BEGIN

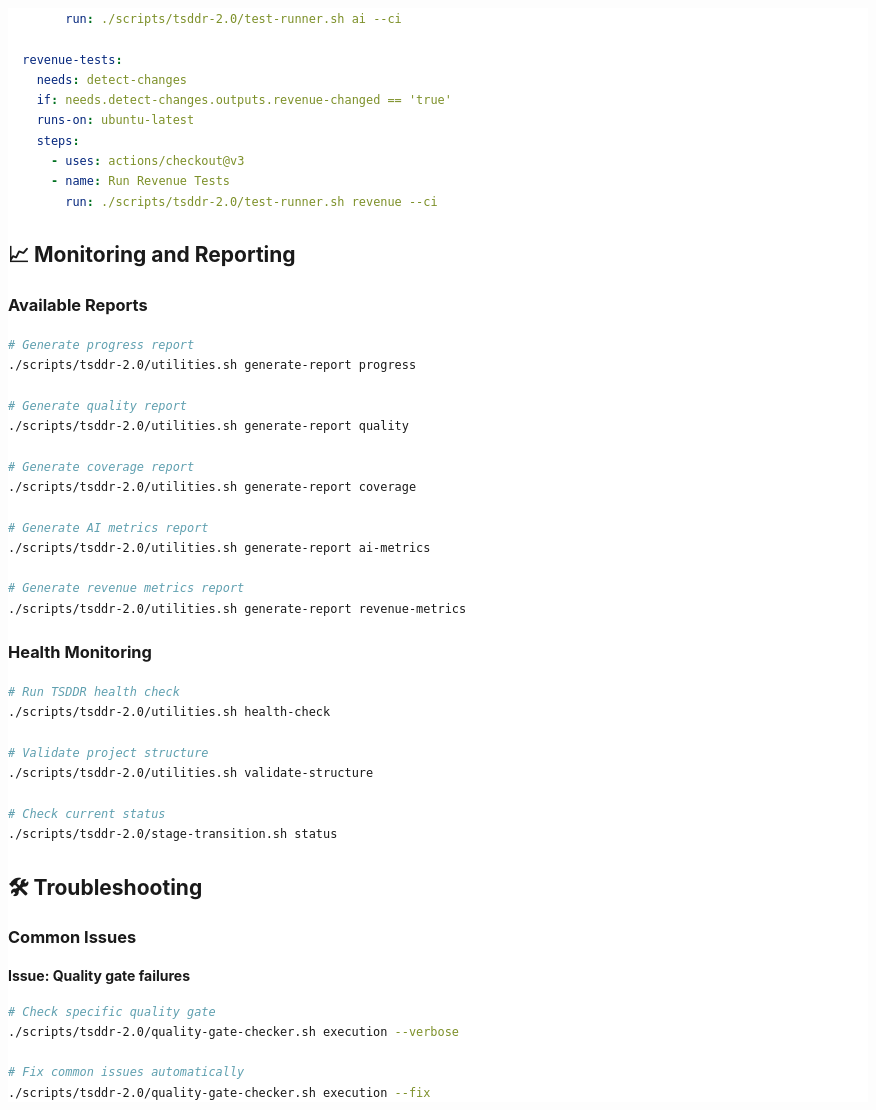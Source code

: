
 ```yaml
        run: ./scripts/tsddr-2.0/test-runner.sh ai --ci

  revenue-tests:
    needs: detect-changes
    if: needs.detect-changes.outputs.revenue-changed == 'true'
    runs-on: ubuntu-latest
    steps:
      - uses: actions/checkout@v3
      - name: Run Revenue Tests
        run: ./scripts/tsddr-2.0/test-runner.sh revenue --ci
```

## 📈 Monitoring and Reporting

### Available Reports

```bash
# Generate progress report
./scripts/tsddr-2.0/utilities.sh generate-report progress

# Generate quality report
./scripts/tsddr-2.0/utilities.sh generate-report quality

# Generate coverage report
./scripts/tsddr-2.0/utilities.sh generate-report coverage

# Generate AI metrics report
./scripts/tsddr-2.0/utilities.sh generate-report ai-metrics

# Generate revenue metrics report
./scripts/tsddr-2.0/utilities.sh generate-report revenue-metrics
```

### Health Monitoring

```bash
# Run TSDDR health check
./scripts/tsddr-2.0/utilities.sh health-check

# Validate project structure
./scripts/tsddr-2.0/utilities.sh validate-structure

# Check current status
./scripts/tsddr-2.0/stage-transition.sh status
```

## 🛠️ Troubleshooting

### Common Issues

**Issue: Quality gate failures**
```bash
# Check specific quality gate
./scripts/tsddr-2.0/quality-gate-checker.sh execution --verbose

# Fix common issues automatically
./scripts/tsddr-2.0/quality-gate-checker.sh execution --fix
```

END

• [TASK GOAL]
Out of the preceding entries, pull each line that contains the word "detect".

• [EXERCISE RESPONSE]
    needs: detect-changes
    if: needs.detect-changes.outputs.revenue-changed == 'true'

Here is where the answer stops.